>>>>>

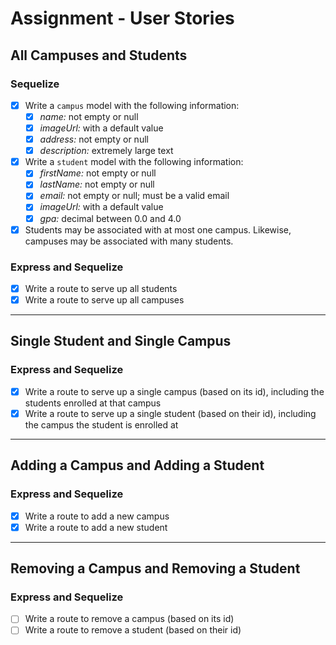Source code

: # Assignment - User Stories

## All Campuses and Students

### Sequelize
- [X] Write a `campus` model with the following information:
    - [X] *name:* not empty or null
    - [X] *imageUrl:* with a default value
    - [X] *address:* not empty or null
    - [X] *description:* extremely large text
- [X] Write a `student` model with the following information:
    - [X] *firstName:* not empty or null
    - [X] *lastName:* not empty or null
    - [X] *email:* not empty or null; must be a valid email
    - [X] *imageUrl:* with a default value
    - [X] *gpa:* decimal between 0.0 and 4.0
- [X] Students may be associated with at most one campus. Likewise, campuses may be associated with many students.

### Express and Sequelize
- [X] Write a route to serve up all students
- [X] Write a route to serve up all campuses

---

## Single Student and Single Campus

### Express and Sequelize
- [X] Write a route to serve up a single campus (based on its id), including the students enrolled at that campus
- [X] Write a route to serve up a single student (based on their id), including the campus the student is enrolled at

---

## Adding a Campus and Adding a Student

### Express and Sequelize
- [X] Write a route to add a new campus
- [X] Write a route to add a new student

---

## Removing a Campus and Removing a Student

### Express and Sequelize
- [ ] Write a route to remove a campus (based on its id)
- [ ] Write a route to remove a student (based on their id)
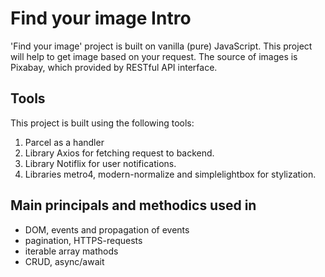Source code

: # Find your image Intro

'Find your image' project is built on vanilla (pure) JavaScript. This project
will help to get image based on your request. The source of images is Pixabay,
which provided by RESTful API interface.

## Tools

This project is built using the following tools:

1. Parcel as a handler
2. Library Axios for fetching request to backend.
3. Library Notiflix for user notifications.
4. Libraries metro4, modern-normalize and simplelightbox for stylization.

## Main principals and methodics used in

- DOM, events and propagation of events
- pagination, HTTPS-requests
- iterable array mathods
- CRUD, async/await
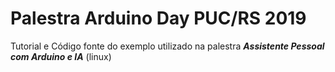 # Palestra Arduino Day PUC/RS 2019
Tutorial e Código fonte do exemplo utilizado na palestra ***Assistente Pessoal com Arduino e IA*** (linux)
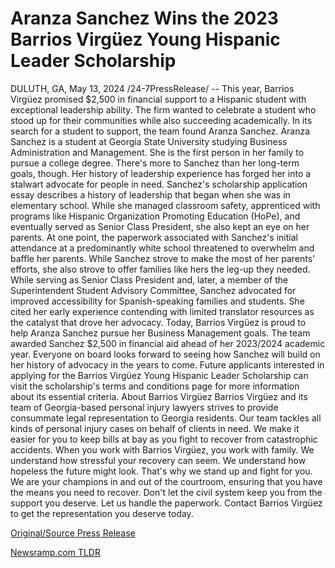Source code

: # Aranza Sanchez Wins the 2023 Barrios Virgüez Young Hispanic Leader Scholarship

DULUTH, GA, May 13, 2024 /24-7PressRelease/ -- This year, Barrios Virgüez promised $2,500 in financial support to a Hispanic student with exceptional leadership ability. The firm wanted to celebrate a student who stood up for their communities while also succeeding academically. In its search for a student to support, the team found Aranza Sanchez.  Aranza Sanchez is a student at Georgia State University studying Business Administration and Management. She is the first person in her family to pursue a college degree. There's more to Sanchez than her long-term goals, though. Her history of leadership experience has forged her into a stalwart advocate for people in need.  Sanchez's scholarship application essay describes a history of leadership that began when she was in elementary school. While she managed classroom safety, apprenticed with programs like Hispanic Organization Promoting Education (HoPe), and eventually served as Senior Class President, she also kept an eye on her parents.  At one point, the paperwork associated with Sanchez's initial attendance at a predominantly white school threatened to overwhelm and baffle her parents. While Sanchez strove to make the most of her parents' efforts, she also strove to offer families like hers the leg-up they needed.  While serving as Senior Class President and, later, a member of the Superintendent Student Advisory Committee, Sanchez advocated for improved accessibility for Spanish-speaking families and students. She cited her early experience contending with limited translator resources as the catalyst that drove her advocacy.  Today, Barrios Virgüez is proud to help Aranza Sanchez pursue her Business Management goals. The team awarded Sanchez $2,500 in financial aid ahead of her 2023/2024 academic year. Everyone on board looks forward to seeing how Sanchez will build on her history of advocacy in the years to come.  Future applicants interested in applying for the Barrios Virgüez Young Hispanic Leader Scholarship can visit the scholarship's terms and conditions page for more information about its essential criteria.  About Barrios Virgüez  Barrios Virgüez and its team of Georgia-based personal injury lawyers strives to provide consummate legal representation to Georgia residents. Our team tackles all kinds of personal injury cases on behalf of clients in need. We make it easier for you to keep bills at bay as you fight to recover from catastrophic accidents.  When you work with Barrios Virgüez, you work with family. We understand how stressful your recovery can seem. We understand how hopeless the future might look. That's why we stand up and fight for you. We are your champions in and out of the courtroom, ensuring that you have the means you need to recover.  Don't let the civil system keep you from the support you deserve. Let us handle the paperwork. Contact Barrios Virgüez to get the representation you deserve today. 

[Original/Source Press Release](https://www.24-7pressrelease.com/press-release/510799/aranza-sanchez-wins-the-2023-barrios-virg%C3%BCez-young-hispanic-leader-scholarship) 

[Newsramp.com TLDR](https://newsramp.com/None) 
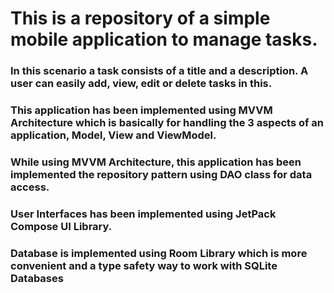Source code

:# This is a repository of a simple mobile application to manage tasks.

### In this scenario a task consists of a title and a description. A user can easily add, view, edit or delete tasks in this.

### This application has been implemented using MVVM Architecture which is basically for handling the 3 aspects of an application, Model, View and ViewModel.

### While using MVVM Architecture, this application has been implemented the repository pattern using DAO class for data access.

### User Interfaces has been implemented using JetPack Compose UI Library.

### Database is implemented using Room Library which is more convenient and a type safety way to work with SQLite Databases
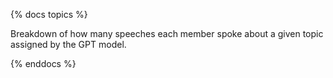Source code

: {% docs topics %}

Breakdown of how many speeches each member spoke about a given topic assigned by the GPT model.

{% enddocs %}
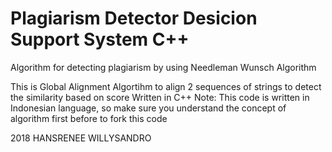 # Plagiarism Detector Desicion Support System C++
Algorithm for detecting plagiarism by using Needleman Wunsch Algorithm

This is Global Alignment Algortihm to align 2 sequences of strings to detect the similarity based on score
Written in C++
Note: This code is written in Indonesian language, so make sure you understand the concept of algorithm first before to fork this code

2018 HANSRENEE WILLYSANDRO 


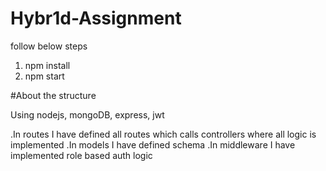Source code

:# Hybr1d-Assignment
follow below steps

1. npm install
2. npm start


#About the structure

Using nodejs, mongoDB, express, jwt

.In routes I have defined all routes which calls controllers where all logic is implemented
.In models I have defined schema
.In middleware I have implemented role based auth logic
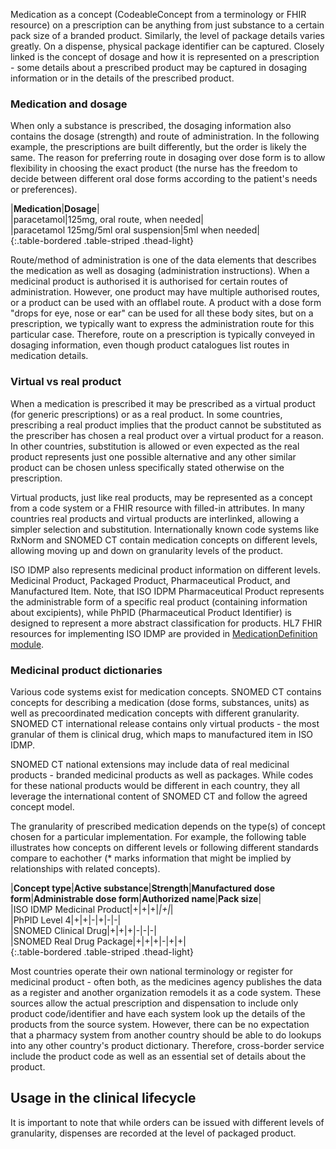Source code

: Medication as a concept (CodeableConcept from a terminology or FHIR resource) on a prescription can be anything from just substance to a certain pack size of a branded product. Similarly, the level of package details varies greatly. On a dispense, physical package identifier can be captured. Closely linked is the concept of dosage and how it is represented on a prescription - some details about a prescribed product may be captured in dosaging information or in the details of the prescribed product.

### Medication and dosage

When only a substance is prescribed, the dosaging information also contains the dosage (strength) and route of administration. In the following example, the prescriptions are built differently, but the order is likely the same. The reason for preferring route in dosaging over dose form is to allow flexibility in choosing the exact product (the nurse has the freedom to decide between different oral dose forms according to the patient's needs or preferences).  
  
|**Medication**|**Dosage**|  
|paracetamol|125mg, oral route, when needed|  
|paracetamol 125mg/5ml oral suspension|5ml when needed|  
{:.table-bordered .table-striped .thead-light}  

Route/method of administration is one of the data elements that describes the medication as well as dosaging (administration instructions). When a medicinal product is authorised it is authorised for certain routes of administration. However, one product may have multiple authorised routes, or a product can be used with an offlabel route. A product with a dose form "drops for eye, nose or ear" can be used for all these body sites, but on a prescription, we typically want to express the administration route for this particular case. Therefore, route on a prescription is typically conveyed in dosaging information, even though product catalogues list routes in medication details.  

### Virtual vs real product

When a medication is prescribed it may be prescribed as a virtual product (for generic prescriptions) or as a real product. In some countries, prescribing a real product implies that the product cannot be substituted as the prescriber has chosen a real product over a virtual product for a reason. In other countries, substitution is allowed or even expected as the real product represents just one possible alternative and any other similar product can be chosen unless specifically stated otherwise on the prescription.  

Virtual products, just like real products, may be represented as a concept from a code system or a FHIR resource with filled-in attributes. In many countries real products and virtual products are interlinked, allowing a simpler selection and substitution. Internationally known code systems like RxNorm and SNOMED CT contain medication concepts on different levels, allowing moving up and down on granularity levels of the product.  

ISO IDMP also represents medicinal product information on different levels. Medicinal Product, Packaged Product, Pharmaceutical Product, and Manufactured Item. Note, that ISO IDPM Pharmaceutical Product represents the administrable form of a specific real product (containing information about excipients), while PhPID (Pharmaceutical Product Identifier) is designed to represent a more abstract classification for products. HL7 FHIR resources for implementing ISO IDMP are provided in [MedicationDefinition module](https://www.hl7.org/fhir/R5/medication-definition-module.html).   

### Medicinal product dictionaries

Various code systems exist for medication concepts. 
SNOMED CT contains concepts for describing a medication (dose forms, substances, units) as well as precoordinated medication concepts with different granularity. SNOMED CT international release contains only virtual products - the most granular of them is clinical drug, which maps to manufactured item in ISO IDMP.

SNOMED CT national extensions may include data of real medicinal products - branded medicinal products as well as packages. While codes for these national products would be different in each country, they all leverage the international content of SNOMED CT and follow the agreed concept model.  

The granularity of prescribed medication depends on the type(s) of concept chosen for a particular implementation. For example, the following table illustrates how concepts on different levels or following different standards compare to eachother (* marks information that might be implied by relationships with related concepts).

|**Concept type**|**Active substance**|**Strength**|**Manufactured dose form**|**Administrable dose form**|**Authorized name**|**Pack size**|  
|ISO IDMP Medicinal Product|+|+|+|*|+|*|  
|PhPID Level 4|+|+|-|+|-|-|  
|SNOMED Clinical Drug|+|+|+|-|-|-|  
|SNOMED Real Drug Package|+|+|+|-|+|+|  
{:.table-bordered .table-striped .thead-light}


Most countries operate their own national terminology or register for medicinal product - often both, as the medicines agency publishes the data as a register and another organization remodels it as a code system. These sources allow the actual prescription and dispensation to include only product code/identifier and have each system look up the details of the products from the source system. However, there can be no expectation that a pharmacy system from another country should be able to do lookups into any other country's product dictionary. Therefore, cross-border service include the product code as well as an essential set of details about the product.


## Usage in the clinical lifecycle

It is important to note that while orders can be issued with different levels of granularity, dispenses are recorded at the level of packaged product.


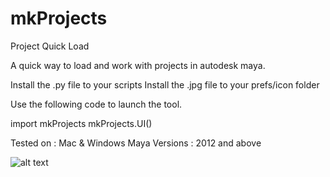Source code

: mkProjects
==========

Project Quick Load

A quick way to load and work with projects in autodesk maya.

Install the .py file to your scripts
Install the .jpg file to your prefs/icon folder

Use the following code to launch the tool.

import mkProjects
mkProjects.UI()

Tested on : Mac & Windows
Maya Versions : 2012 and above

![alt text](https://github.com/atvKumar/mkProjects/blob/master/Sample.png "Screen Shot")

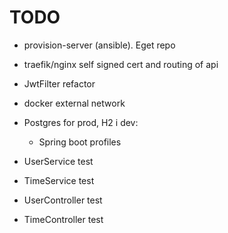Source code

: # TODO

- provision-server (ansible). Eget repo

- traefik/nginx self signed cert and routing of api

- JwtFilter refactor

- docker external network

- Postgres for prod, H2 i dev:
    - Spring boot profiles

- UserService test
- TimeService test
- UserController test
- TimeController test
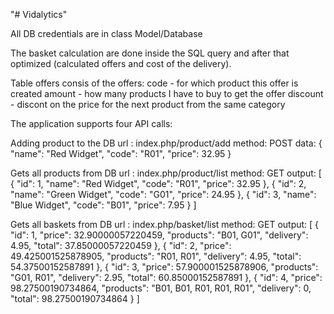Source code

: "# Vidalytics" 

All DB credentials are in class Model/Database 

The basket calculation are done inside the SQL query and after that optimized (calculated offers and cost of the delivery).

Table offers consis of the offers:
code - for which product this offer is created
amount - how many products I have to buy to get the offer
discount - discont on the price for the next product from the same category

The application supports four API calls:

Adding product to the DB
url : index.php/product/add
method: POST
data:
{
"name": "Red Widget",
"code": "R01",
"price": 32.95
}

Gets all products from DB
url : index.php/product/list
method: GET
output:
[
{
"id": 1,
"name": "Red Widget",
"code": "R01",
"price": 32.95
},
{
"id": 2,
"name": "Green Widget",
"code": "G01",
"price": 24.95
},
{
"id": 3,
"name": "Blue Widget",
"code": "B01",
"price": 7.95
}
]


Gets all baskets from DB
url : index.php/basket/list
method: GET
output:
[
{
"id": 1,
"price": 32.90000057220459,
"products": "B01, G01",
"delivery": 4.95,
"total": 37.85000057220459
},
{
"id": 2,
"price": 49.425001525878905,
"products": "R01, R01",
"delivery": 4.95,
"total": 54.37500152587891
},
{
"id": 3,
"price": 57.900001525878906,
"products": "G01, R01",
"delivery": 2.95,
"total": 60.85000152587891
},
{
"id": 4,
"price": 98.27500190734864,
"products": "B01, B01, R01, R01, R01",
"delivery": 0,
"total": 98.27500190734864
}
]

<<<<<

• EXERCISE DIRECTIONS
Would you copy out exactly the lines above that start at the one containing "- [X] *description:* extremely large text" and end at the one containing "- [X] *email:*", inclusive?

• EXERCISE ANSWER
    - [X] *description:* extremely large text
- [X] Write a `student` model with the following information:
    - [X] *firstName:* not empty or null
    - [X] *lastName:* not empty or null
    - [X] *email:* not empty or null; must be a valid email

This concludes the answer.